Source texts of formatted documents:
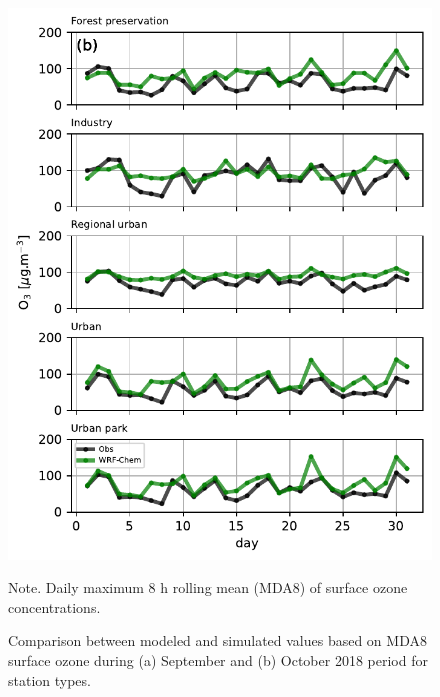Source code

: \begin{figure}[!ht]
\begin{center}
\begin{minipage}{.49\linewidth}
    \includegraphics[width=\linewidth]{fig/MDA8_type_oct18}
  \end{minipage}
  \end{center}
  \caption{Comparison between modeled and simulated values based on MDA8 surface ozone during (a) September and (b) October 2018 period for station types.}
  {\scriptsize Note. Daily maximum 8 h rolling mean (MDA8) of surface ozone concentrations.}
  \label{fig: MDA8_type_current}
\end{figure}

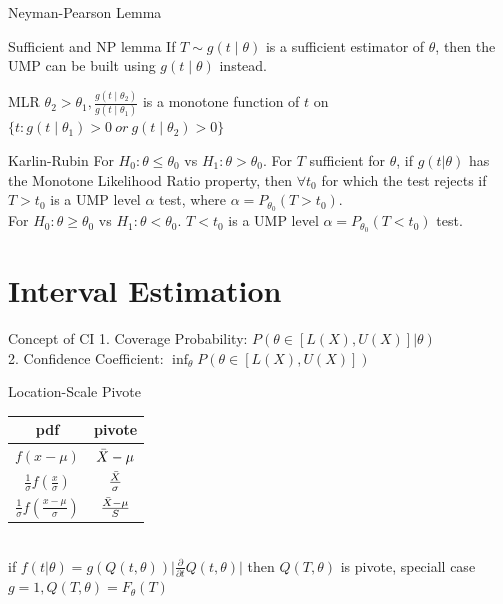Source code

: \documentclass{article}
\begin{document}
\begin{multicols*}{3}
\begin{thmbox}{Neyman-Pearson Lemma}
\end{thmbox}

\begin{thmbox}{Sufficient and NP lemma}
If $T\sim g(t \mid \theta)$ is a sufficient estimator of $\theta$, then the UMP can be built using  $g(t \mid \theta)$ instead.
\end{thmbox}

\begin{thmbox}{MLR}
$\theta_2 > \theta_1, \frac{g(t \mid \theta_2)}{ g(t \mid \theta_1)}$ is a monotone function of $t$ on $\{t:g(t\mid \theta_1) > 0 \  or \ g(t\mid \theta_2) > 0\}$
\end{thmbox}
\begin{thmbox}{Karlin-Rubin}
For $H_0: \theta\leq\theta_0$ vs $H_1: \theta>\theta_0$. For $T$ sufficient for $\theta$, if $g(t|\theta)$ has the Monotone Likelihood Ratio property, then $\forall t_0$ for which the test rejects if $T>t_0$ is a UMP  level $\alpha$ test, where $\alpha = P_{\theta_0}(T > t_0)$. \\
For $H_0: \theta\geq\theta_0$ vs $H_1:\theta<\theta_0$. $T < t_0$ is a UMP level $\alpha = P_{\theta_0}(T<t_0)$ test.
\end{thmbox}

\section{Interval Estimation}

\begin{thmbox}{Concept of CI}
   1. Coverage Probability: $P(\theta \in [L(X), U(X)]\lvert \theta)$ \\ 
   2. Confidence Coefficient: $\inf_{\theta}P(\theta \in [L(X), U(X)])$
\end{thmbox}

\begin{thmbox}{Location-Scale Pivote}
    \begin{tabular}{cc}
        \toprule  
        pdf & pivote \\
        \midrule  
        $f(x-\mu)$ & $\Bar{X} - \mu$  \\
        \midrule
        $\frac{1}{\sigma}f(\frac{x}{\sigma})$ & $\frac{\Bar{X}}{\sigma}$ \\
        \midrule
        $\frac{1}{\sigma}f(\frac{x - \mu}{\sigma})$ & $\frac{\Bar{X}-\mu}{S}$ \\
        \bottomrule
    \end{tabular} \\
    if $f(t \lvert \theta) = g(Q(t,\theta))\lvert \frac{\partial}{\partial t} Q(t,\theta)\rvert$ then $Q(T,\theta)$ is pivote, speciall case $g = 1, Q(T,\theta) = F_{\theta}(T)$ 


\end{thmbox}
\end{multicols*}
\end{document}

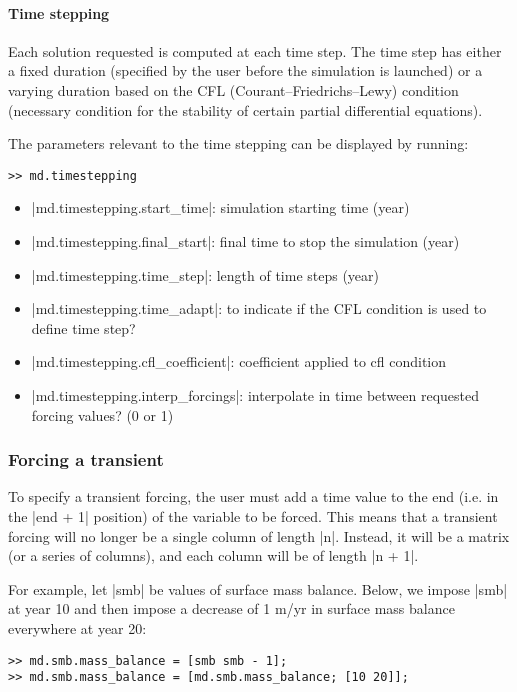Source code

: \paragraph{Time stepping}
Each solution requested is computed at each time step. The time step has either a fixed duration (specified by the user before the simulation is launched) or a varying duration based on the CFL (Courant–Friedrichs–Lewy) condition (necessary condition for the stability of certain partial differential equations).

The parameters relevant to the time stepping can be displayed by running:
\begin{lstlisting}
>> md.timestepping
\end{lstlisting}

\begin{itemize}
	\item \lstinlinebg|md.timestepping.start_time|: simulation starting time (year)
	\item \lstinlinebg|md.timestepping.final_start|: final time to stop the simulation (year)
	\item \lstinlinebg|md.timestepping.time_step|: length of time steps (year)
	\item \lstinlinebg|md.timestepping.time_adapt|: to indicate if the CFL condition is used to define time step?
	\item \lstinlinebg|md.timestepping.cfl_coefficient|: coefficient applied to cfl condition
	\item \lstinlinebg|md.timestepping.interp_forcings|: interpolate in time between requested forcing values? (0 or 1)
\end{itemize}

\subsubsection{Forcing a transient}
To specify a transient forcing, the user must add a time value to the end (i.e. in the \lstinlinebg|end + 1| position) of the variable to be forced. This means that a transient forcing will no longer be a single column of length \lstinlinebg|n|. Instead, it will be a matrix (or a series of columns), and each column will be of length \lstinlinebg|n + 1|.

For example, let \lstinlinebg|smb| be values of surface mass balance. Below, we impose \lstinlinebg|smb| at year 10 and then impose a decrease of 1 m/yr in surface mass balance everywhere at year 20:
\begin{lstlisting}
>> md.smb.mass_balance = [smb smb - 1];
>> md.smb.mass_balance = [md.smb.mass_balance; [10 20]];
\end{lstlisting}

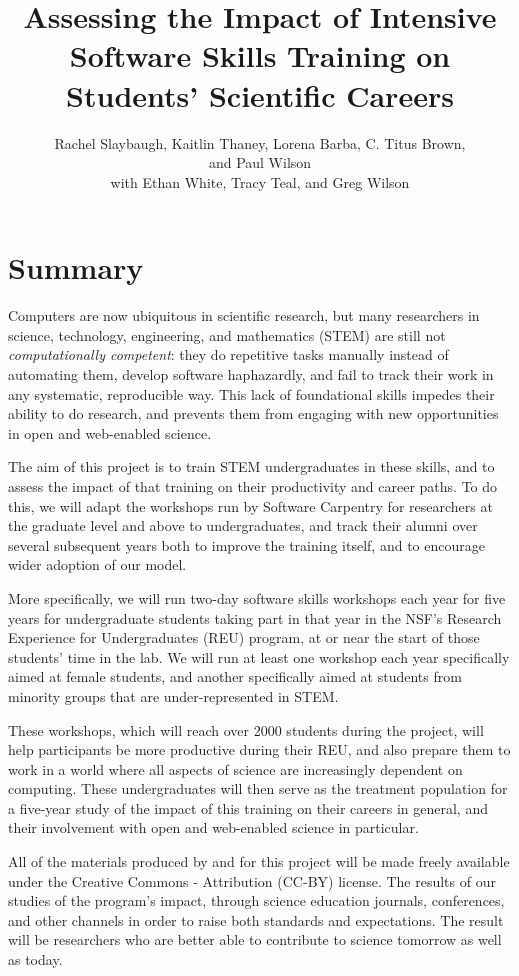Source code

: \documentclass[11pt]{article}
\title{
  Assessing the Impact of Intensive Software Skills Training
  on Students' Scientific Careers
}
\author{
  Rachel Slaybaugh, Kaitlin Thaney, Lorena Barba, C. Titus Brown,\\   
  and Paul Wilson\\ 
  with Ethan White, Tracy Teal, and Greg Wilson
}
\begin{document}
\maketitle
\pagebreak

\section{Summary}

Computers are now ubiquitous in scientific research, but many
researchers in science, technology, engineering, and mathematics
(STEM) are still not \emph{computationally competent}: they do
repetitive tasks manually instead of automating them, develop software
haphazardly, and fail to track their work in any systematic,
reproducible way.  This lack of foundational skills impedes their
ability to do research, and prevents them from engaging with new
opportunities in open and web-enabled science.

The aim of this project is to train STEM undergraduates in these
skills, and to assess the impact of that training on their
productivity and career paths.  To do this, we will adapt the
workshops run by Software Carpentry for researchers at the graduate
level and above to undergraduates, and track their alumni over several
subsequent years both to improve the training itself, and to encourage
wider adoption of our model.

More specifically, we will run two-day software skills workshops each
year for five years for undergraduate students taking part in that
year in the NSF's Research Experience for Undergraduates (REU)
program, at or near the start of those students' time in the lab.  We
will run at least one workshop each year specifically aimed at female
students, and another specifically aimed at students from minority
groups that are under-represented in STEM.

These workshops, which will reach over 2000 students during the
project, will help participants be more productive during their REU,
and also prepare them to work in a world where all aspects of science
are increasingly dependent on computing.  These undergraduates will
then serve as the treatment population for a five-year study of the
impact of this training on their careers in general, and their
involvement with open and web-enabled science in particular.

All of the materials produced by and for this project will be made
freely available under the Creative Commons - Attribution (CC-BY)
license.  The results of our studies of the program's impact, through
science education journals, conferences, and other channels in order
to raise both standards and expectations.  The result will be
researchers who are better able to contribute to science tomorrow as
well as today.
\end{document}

**Task details**:
Will you return exactly the lines above from the one with "The aim of this" down to the one with "are increasingly dependent", counting both as part of the range?

**Written solution**:
The aim of this project is to train STEM undergraduates in these
skills, and to assess the impact of that training on their
productivity and career paths.  To do this, we will adapt the
workshops run by Software Carpentry for researchers at the graduate
level and above to undergraduates, and track their alumni over several
subsequent years both to improve the training itself, and to encourage
wider adoption of our model.

More specifically, we will run two-day software skills workshops each
year for five years for undergraduate students taking part in that
year in the NSF's Research Experience for Undergraduates (REU)
program, at or near the start of those students' time in the lab.  We
will run at least one workshop each year specifically aimed at female
students, and another specifically aimed at students from minority
groups that are under-represented in STEM.

These workshops, which will reach over 2000 students during the
project, will help participants be more productive during their REU,
and also prepare them to work in a world where all aspects of science
are increasingly dependent on computing.  These undergraduates will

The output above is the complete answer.